Hasan: I relied on the
Canadian 'big boys'

By PETER MORTON
The Financial Post
JAKARTA -- How did so few fool so many for so long?
Bob Hasan says he does not have the answers. Nor should
he.
Instead, one of Indonesia's most powerful industrialists who
got swept up in the Bre-X story said he relied on the
Canadian "big boys" to tell him.
The big boys, said Hasan, who is a close personal friend of
Indonesian President Suharto and one of the key players in
the country, refer to Barrick Gold Corp. chairman Peter
Munk and Placer Dome Inc. chief executive John Willson.
When the hysteria of Bre-X was
near its peak, Canada's mining
giants decided they wanted a very
large piece of the Busang gold find,
thought to contain between 71
million and 200 million ounces of
gold.
Hasan insists he knew nothing
about gold but was only a
businessman.
"I'm just an amateur," he said. "But
the big boys came here to have lunch with me."
That was during the struggle over the winter to sort out who
would own and operate the Busang II mining operation, since
clearly Bre-X would not be able to handle such a massive
undertaking.
Hasan said Munk in particular overplayed his hand. He
brought in heavyweights like former U.S. president George
Bush and former Canadian prime minister Brian Mulroney to
lobby Suharto in a bid to cut out local partners.
"We were not asked until the last moment," he said.
Hasan said he considered asking Teck Corp. chief executive
Norm Keevil for the needed assistance, but a couple of things
changed his mind.
First was the importance of showing Indonesia could prove it
played by international rules. "When we do business here, we
have to do it in a way that's proper," he said.

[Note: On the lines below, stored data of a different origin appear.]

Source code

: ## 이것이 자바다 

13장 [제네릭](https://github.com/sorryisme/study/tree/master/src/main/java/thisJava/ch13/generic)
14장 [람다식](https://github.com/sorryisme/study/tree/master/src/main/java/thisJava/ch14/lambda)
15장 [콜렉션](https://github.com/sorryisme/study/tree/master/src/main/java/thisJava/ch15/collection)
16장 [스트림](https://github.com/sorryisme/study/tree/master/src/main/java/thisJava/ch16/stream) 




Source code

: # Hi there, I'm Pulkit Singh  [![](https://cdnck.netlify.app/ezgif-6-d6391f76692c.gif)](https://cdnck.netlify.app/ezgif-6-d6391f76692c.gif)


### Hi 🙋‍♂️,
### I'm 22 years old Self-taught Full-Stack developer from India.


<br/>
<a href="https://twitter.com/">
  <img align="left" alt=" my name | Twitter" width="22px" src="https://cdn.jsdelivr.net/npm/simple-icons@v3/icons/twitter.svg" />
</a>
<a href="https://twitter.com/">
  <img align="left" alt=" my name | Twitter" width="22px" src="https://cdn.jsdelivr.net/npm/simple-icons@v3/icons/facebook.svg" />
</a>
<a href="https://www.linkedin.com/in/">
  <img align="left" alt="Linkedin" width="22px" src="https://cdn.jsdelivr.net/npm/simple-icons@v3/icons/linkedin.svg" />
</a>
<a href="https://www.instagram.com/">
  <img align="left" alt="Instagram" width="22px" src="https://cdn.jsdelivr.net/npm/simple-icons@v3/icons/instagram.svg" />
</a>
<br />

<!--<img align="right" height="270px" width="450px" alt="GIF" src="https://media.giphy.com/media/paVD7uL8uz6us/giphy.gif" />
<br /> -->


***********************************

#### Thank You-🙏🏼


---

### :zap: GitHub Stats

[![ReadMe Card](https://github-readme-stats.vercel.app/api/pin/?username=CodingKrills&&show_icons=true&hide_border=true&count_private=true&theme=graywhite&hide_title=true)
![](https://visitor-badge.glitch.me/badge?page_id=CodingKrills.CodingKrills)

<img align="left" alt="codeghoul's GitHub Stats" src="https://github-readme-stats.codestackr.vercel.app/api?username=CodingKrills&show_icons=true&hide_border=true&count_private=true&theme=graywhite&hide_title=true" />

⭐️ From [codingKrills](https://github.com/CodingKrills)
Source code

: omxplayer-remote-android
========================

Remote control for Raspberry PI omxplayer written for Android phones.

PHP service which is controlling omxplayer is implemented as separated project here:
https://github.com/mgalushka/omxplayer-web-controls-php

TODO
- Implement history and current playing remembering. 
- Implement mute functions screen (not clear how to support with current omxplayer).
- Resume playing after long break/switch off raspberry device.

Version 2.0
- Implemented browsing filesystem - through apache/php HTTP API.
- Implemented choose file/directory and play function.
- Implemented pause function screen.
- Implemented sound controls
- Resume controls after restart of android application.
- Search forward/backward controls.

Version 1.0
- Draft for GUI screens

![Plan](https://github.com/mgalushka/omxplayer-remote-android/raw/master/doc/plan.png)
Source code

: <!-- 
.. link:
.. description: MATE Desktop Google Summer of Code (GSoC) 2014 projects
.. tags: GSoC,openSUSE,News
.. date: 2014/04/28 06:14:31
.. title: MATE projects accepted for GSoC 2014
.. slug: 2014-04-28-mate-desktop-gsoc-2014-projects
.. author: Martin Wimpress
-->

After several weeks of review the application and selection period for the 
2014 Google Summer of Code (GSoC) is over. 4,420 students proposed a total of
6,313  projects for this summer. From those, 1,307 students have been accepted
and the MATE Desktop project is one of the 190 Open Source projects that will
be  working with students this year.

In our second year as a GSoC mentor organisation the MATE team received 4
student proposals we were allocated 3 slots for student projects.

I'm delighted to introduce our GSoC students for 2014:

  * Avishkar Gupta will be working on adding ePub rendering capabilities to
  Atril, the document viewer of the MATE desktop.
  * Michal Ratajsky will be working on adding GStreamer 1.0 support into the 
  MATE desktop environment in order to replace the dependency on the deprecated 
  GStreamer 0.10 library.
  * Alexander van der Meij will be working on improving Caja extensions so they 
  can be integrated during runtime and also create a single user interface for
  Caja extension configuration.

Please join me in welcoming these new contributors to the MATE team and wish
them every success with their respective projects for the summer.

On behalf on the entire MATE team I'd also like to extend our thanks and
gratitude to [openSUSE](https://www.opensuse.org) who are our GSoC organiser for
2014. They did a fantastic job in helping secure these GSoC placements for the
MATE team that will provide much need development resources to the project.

Internally, the Indonesian government had been having
problems with foreign investors dealing less than delicately
with sensitive Indonesian needs.
A national election is now under way and there has been
loud criticism of the government's handling of resource
management.
The last thing the government needed, Hasan said, was
another foreigner coming in to develop what could have been
Indonesia's most important reserves.
So he turned to Jim Bob Moffett, a no-nonsense man who,
as chairman of New Orleans-based Freeport-McMoRan
Copper & Gold Inc., had had 30 years' experience in dealing
in Indonesia. Freeport-McMoran was to have 15% of the
find for raising the needed capital and operating the mine.
"They knew how to handle themselves locally," he said.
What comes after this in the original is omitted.